## Task item
The listing is to be printed word for word, pictures omitted.

## Data for this task
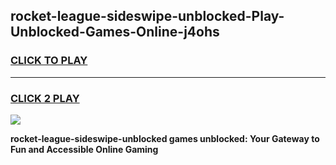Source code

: 
## rocket-league-sideswipe-unblocked-Play-Unblocked-Games-Online-j4ohs
<h3>
<a href="https://premium76.site?title=rocket-league-sideswipe-unblocked&ref=25A">CLICK TO PLAY</a></h3>
<hr>

<h3>
<a href="https://premium76.site?title=rocket-league-sideswipe-unblocked&ref=25A">CLICK 2 PLAY</a>
  
</h3>

<a href="https://premium76.site?title=rocket-league-sideswipe-unblocked&ref=25A"><img src="https://clearcache.store/games.png"></a>


**rocket-league-sideswipe-unblocked games unblocked: Your Gateway to Fun and Accessible Online Gaming**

## Answer to this problem
Source code

: 
## rocket-league-sideswipe-unblocked-Play-Unblocked-Games-Online-j4ohs
<h3>
<a href="https://premium76.site?title=rocket-league-sideswipe-unblocked&ref=25A">CLICK TO PLAY</a></h3>
<hr>

<h3>
<a href="https://premium76.site?title=rocket-league-sideswipe-unblocked&ref=25A">CLICK 2 PLAY</a>
  
</h3>

<a href="https://premium76.site?title=rocket-league-sideswipe-unblocked&ref=25A"><img src="https://clearcache.store/games.png"></a>


**rocket-league-sideswipe-unblocked games unblocked: Your Gateway to Fun and Accessible Online Gaming**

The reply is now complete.